PROBLEM DESCRIPTION
Range to output from the entries below: the line containing "- Número de cuota pagada." through the line containing "- **EntityLayer**". Set it down exactly, ends included, nothing else.

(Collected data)
______________________________

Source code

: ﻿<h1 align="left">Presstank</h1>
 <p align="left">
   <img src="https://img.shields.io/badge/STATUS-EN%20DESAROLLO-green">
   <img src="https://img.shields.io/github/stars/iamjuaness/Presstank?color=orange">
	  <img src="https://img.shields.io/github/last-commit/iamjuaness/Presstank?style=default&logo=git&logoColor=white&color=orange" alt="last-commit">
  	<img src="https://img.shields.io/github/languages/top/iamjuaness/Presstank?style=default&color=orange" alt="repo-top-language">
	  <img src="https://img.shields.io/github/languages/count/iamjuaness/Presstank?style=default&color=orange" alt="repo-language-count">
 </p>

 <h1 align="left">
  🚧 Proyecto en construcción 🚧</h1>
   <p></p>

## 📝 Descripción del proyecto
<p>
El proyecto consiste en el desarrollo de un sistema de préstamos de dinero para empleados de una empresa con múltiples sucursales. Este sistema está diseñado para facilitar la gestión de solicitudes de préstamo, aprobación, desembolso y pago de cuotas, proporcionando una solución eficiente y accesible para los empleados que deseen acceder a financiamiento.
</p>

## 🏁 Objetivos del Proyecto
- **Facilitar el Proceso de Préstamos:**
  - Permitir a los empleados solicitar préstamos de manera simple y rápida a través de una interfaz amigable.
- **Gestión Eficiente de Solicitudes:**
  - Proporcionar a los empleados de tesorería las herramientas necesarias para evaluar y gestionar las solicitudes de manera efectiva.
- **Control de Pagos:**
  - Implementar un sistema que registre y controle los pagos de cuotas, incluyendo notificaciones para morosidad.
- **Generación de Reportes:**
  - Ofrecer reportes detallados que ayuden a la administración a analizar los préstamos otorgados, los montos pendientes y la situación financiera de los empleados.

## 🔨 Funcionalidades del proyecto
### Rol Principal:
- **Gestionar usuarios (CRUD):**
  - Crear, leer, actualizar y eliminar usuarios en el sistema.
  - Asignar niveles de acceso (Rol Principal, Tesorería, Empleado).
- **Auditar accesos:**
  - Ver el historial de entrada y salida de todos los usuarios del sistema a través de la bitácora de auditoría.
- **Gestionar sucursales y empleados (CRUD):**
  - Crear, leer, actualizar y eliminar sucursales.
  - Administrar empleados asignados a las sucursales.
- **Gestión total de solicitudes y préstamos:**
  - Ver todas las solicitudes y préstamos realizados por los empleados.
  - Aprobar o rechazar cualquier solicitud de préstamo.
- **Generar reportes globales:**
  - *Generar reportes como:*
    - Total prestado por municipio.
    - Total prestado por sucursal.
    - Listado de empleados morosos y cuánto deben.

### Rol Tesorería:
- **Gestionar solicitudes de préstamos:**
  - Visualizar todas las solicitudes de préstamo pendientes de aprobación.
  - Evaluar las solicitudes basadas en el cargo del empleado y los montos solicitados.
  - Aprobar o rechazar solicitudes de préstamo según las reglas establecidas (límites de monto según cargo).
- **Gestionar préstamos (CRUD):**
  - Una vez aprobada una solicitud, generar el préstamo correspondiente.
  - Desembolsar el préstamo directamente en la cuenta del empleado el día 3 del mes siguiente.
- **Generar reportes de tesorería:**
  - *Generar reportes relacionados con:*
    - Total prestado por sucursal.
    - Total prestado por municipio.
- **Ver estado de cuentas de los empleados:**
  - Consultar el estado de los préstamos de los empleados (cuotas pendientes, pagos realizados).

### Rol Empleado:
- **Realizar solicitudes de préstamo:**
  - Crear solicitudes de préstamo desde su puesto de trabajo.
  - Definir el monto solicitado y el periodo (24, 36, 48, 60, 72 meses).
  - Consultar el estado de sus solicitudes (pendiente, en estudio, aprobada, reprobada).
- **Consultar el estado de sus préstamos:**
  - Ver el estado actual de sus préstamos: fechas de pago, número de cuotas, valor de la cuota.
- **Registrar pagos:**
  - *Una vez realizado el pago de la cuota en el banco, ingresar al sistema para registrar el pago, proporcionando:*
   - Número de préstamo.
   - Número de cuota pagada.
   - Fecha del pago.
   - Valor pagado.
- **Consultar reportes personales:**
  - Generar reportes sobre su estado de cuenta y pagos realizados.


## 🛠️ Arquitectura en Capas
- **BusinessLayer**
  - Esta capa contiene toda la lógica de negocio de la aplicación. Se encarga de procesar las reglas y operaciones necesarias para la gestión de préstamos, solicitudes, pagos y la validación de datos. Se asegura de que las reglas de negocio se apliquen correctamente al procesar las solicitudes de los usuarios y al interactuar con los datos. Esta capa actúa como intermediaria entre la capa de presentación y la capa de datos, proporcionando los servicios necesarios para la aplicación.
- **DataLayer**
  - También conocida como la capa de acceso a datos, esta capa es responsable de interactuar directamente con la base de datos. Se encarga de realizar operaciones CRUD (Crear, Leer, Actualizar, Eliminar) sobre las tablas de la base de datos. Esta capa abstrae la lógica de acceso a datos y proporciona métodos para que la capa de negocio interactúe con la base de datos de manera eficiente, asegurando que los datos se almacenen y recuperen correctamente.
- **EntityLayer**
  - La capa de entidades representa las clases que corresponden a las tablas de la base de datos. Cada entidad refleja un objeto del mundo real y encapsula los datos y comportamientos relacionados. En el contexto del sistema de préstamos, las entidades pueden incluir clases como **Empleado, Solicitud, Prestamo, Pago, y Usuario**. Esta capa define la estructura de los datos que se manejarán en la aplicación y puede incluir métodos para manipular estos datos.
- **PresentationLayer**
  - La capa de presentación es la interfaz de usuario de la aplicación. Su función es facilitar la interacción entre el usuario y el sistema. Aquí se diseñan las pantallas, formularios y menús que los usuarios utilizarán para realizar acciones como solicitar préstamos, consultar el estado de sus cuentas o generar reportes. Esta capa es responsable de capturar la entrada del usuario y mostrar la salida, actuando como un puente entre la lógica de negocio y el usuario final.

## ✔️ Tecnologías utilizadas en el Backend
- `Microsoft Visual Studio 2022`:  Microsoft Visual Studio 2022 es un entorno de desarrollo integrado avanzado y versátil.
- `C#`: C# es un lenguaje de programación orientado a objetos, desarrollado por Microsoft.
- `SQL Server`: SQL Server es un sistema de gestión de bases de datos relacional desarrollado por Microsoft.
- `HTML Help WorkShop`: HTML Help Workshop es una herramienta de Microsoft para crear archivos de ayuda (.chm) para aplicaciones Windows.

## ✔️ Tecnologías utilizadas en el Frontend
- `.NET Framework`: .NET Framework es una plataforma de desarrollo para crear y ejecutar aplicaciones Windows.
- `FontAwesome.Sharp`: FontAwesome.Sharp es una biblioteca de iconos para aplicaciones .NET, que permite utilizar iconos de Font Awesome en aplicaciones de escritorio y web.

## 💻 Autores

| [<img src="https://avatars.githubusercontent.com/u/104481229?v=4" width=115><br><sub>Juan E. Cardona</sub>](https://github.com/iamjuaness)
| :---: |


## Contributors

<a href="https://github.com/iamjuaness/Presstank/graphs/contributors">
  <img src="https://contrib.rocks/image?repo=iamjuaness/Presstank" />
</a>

______________________________

WRITTEN ANSWER
   - Número de cuota pagada.
   - Fecha del pago.
   - Valor pagado.
- **Consultar reportes personales:**
  - Generar reportes sobre su estado de cuenta y pagos realizados.


## 🛠️ Arquitectura en Capas
- **BusinessLayer**
  - Esta capa contiene toda la lógica de negocio de la aplicación. Se encarga de procesar las reglas y operaciones necesarias para la gestión de préstamos, solicitudes, pagos y la validación de datos. Se asegura de que las reglas de negocio se apliquen correctamente al procesar las solicitudes de los usuarios y al interactuar con los datos. Esta capa actúa como intermediaria entre la capa de presentación y la capa de datos, proporcionando los servicios necesarios para la aplicación.
- **DataLayer**
  - También conocida como la capa de acceso a datos, esta capa es responsable de interactuar directamente con la base de datos. Se encarga de realizar operaciones CRUD (Crear, Leer, Actualizar, Eliminar) sobre las tablas de la base de datos. Esta capa abstrae la lógica de acceso a datos y proporciona métodos para que la capa de negocio interactúe con la base de datos de manera eficiente, asegurando que los datos se almacenen y recuperen correctamente.
- **EntityLayer**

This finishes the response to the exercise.